The Large Language Model (LLM) approach used to make the "chatbots" that suddenly became so popular in 2022 can suffer a similar fate. The LLM approach is essentially a language parser that uses a neural network to scan and process sentences, having a large database of information - sometimes the whole internet or a large part of it - as its training datasource. Its training sometimes results in improper inferences, and so certain questions or lines of dialog cause it to respond with inaccurate answers or even utter nonsense. This is another example of the "blurry dog" problem, and the silly responses from the chatbots are called "hallucinations."

For these kinds of reasons, neural networks have been controversial. They often do incredible things, but then again, they sometimes make really bad (and sometimes embarrassing) decisions right when they are being demoed to an important stakeholder. This has caused them to fall out of favor more than once, creating what some have called "AI winters," where funding from government, scientific and corporate organizations dries up, seemingly overnight.

Where I personally have been most impressed by neural networks is projects where they have been used for complex locomotion training, like bipedal and quadrupedal walking, jumping and even more advanced movements such as acrobatics and dancing. If you think about it, that's a place where the training of a neural network makes a lot of sense. It's very effective for that kind of thing. It has proven to be very good at things like speech recognition and image recognition, provided it is trained enough to prevent the "blurry dog" scenario.
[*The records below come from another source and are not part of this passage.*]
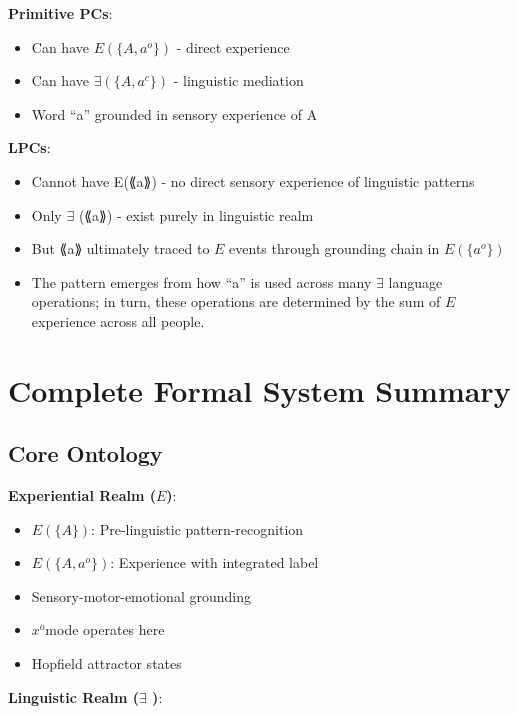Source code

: \documentclass[12pt]{article}
\providecommand{\tightlist}{}   %
\begin{document}
\textbf{Primitive PCs}:

\begin{itemize}
\tightlist
\item
  Can have \(E(\{A, a^o\})\) - direct experience
\item
  Can have \(\exists(\{A, a^c\})\) - linguistic mediation
\item
  Word ``a'' grounded in sensory experience of A
\end{itemize}

\textbf{LPCs}:

\begin{itemize}
\tightlist
\item
  Cannot have E(⟪a⟫) - no direct sensory experience of linguistic patterns
\item
  Only \(\exists\) (⟪a⟫) - exist purely in linguistic realm
\item
  But ⟪a⟫ ultimately traced to \(E\) events through grounding chain in \(E(\{a^o\})\)
\item
  The pattern emerges from how ``a'' is used across many \(\exists\) language operations; in turn, these operations are determined by the sum of \(E\) experience across all people.
\end{itemize}

\section{Complete Formal System Summary}\label{complete-formal-system-summary}

\subsection{Core Ontology}\label{core-ontology}

\textbf{Experiential Realm (\(E\))}:

\begin{itemize}
\tightlist
\item
  \(E(\{A\})\): Pre-linguistic pattern-recognition
\item
  \(E(\{A, a^o\})\): Experience with integrated label
\item
  Sensory-motor-emotional grounding
\item
  \(x^o\)mode operates here
\item
  Hopfield attractor states
\end{itemize}

\textbf{Linguistic Realm (\(\exists\) )}:
\end{document}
Another computing approach that I particularly like is called genetic algorithms. The idea is to start off with a set of randomly chosen procedural approaches or "individuals" to solve a problem, with each approach having a series of steps or rules. The individuals are "evolved" iteratively with each successive run being evaluated by determining the success of each individual approach after each iteration.

Success of an individual is determined by its "fitness," which is its effectiveness in solving the problem. Those that are most successful are selected for inclusion in the next iteration. Each chosen individual is modified or "mutated" before the next iteration by adding small random changes or by morphing with other successful individuals. The next generation of candidates is then used in the next iteration of the algorithm. The algorithm terminates when either a maximum number of generations has been produced, or a satisfactory fitness level has been reached for the population.
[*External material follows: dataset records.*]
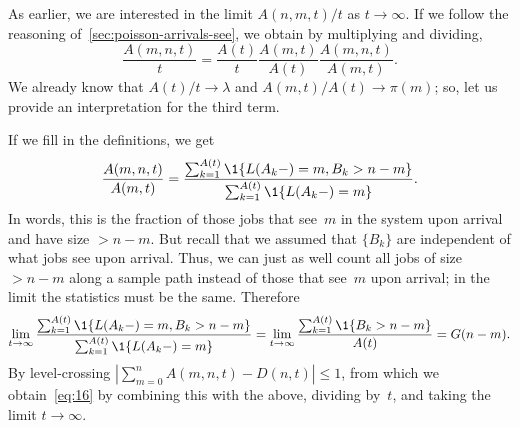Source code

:\documentclass[queueing-book.tex]{subfiles}
\begin{document}
As earlier, we are interested in the limit $A(n,m,t)/t$ as $t\to\infty$.
If we follow the reasoning of~\cref{sec:poisson-arrivals-see}, we obtain by multiplying and dividing,
\begin{equation}\label{eq:16}
 \frac{A(m,n,t)}t = \frac{A(t)}t \frac{A(m,t)}{A(t)}\frac{A(m,n,t)}{A(m,t)}.
\end{equation}
We already know that $A(t)/t\to\lambda$ and $A(m,t)/A(t)\to\pi(m)$; so, let us  provide  an interpretation for the third term.

If we fill in the definitions, we get
\begin{equation*}
 \frac{A(m,n,t)}{A(m,t)} =  \frac{\sum_{k=1}^{A(t)}\1{\L(A_k-) = m, B_k > n-m}}
{\sum_{k=1}^{A(t)}\1{\L(A_k-) = m}}.
\end{equation*}
In words, this is the fraction of those jobs that see~$m$ in the system upon arrival and have size $> n-m$.
But recall that we assumed that  $\{B_k\}$  are independent of what jobs see upon arrival.
Thus, we can just as well count all jobs of size $>n-m$ along a sample path instead of those that see~$m$ upon arrival; in the limit the statistics must be the same. Therefore
\begin{equation*}
\lim_{t\to\infty}  \frac{\sum_{k=1}^{A(t)}\1{\L(A_k-) = m, B_k > n-m}}
{\sum_{k=1}^{A(t)}\1{\L(A_k-) = m}} = \lim_{t\to\infty}
\frac{\sum_{k=1}^{A(t)}\1{B_k > n-m}}{A(t)}= G(n-m).
\end{equation*}
By level-crossing $\left|\sum_{m=0}^n A(m,n,t) - D(n,t)\right| \leq 1$, from which we obtain~\cref{eq:16} by combining this with the above, dividing by~$t$, and taking the limit $t\to\infty$.


\end{document}
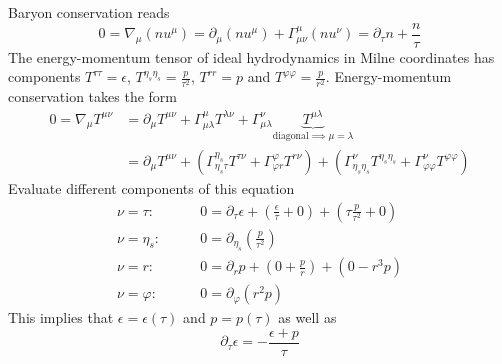 Baryon conservation reads
\begin{equation}
    0=\nabla_\mu(nu^\mu)=\partial_\mu(nu^\mu)+\Gamma^\mu_{\mu\nu}(nu^\nu)=\partial_\tau n+\frac{n}{\tau}
\end{equation}
The energy-momentum tensor of ideal hydrodynamics in Milne coordinates has components $T^{\tau\tau}=\epsilon$, $T^{\eta_s\eta_s}=\frac{p}{\tau^2}$, $T^{rr}=p$ and $T^{\varphi\varphi}=\frac{p}{r^2}$. Energy-momentum conservation takes the form
\begin{subequations}
    \begin{align}
        0=\nabla_\mu T^{\mu\nu} & =\partial_\mu T^{\mu\nu}+\Gamma^\mu_{\mu\lambda}T^{\lambda\nu}+\Gamma^\nu_{\mu\lambda}\underbrace{T^{\mu\lambda}}_{\text{diagonal}\implies\mu=\lambda}                                          \\
                                & =\partial_\mu T^{\mu\nu}+(\Gamma^{\eta_s}_{\eta_s\tau}T^{\tau\nu}+\Gamma^\varphi_{\varphi r}T^{r\nu})+(\Gamma^\nu_{\eta_s\eta_s}T^{\eta_s\eta_s}+\Gamma^\nu_{\varphi\varphi}T^{\varphi\varphi})
    \end{align}
\end{subequations}
Evaluate different components of this equation
\begin{subequations}
    \begin{align}
        \nu=\tau:    & \qquad 0 =\partial_\tau\epsilon+(\frac{\epsilon}{\tau}+0)+(\tau\frac{p}{\tau^2}+0) \\
        \nu=\eta_s:  & \qquad 0 =\partial_{\eta_s}(\frac{p}{\tau^2})                                      \\
        \nu=r:       & \qquad 0 =\partial_rp+(0+\frac{p}{r})+(0-r^3p)                                     \\
        \nu=\varphi: & \qquad 0 =\partial_\varphi(r^2p)
    \end{align}
\end{subequations}
This implies that $\epsilon=\epsilon(\tau)$ and $p=p(\tau)$ as well as
\begin{equation}
    \partial_\tau\epsilon=-\frac{\epsilon+p}{\tau}
\end{equation}

\done{}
Some people experimented with the idea of using rules-based symbolic AI but taking inputs and making them "fuzzy." The idea is that many - perhaps most - things aren't true or false but rather "mostly true" or "occasionally false" or just plain "maybe." Fuzzy logic attempts to address that by making inputs act more like an analog signal - something between "on" or "off." The decision-making process becomes more of a gradient and the output is then a percentage too. It can give an answer with an estimate of probability.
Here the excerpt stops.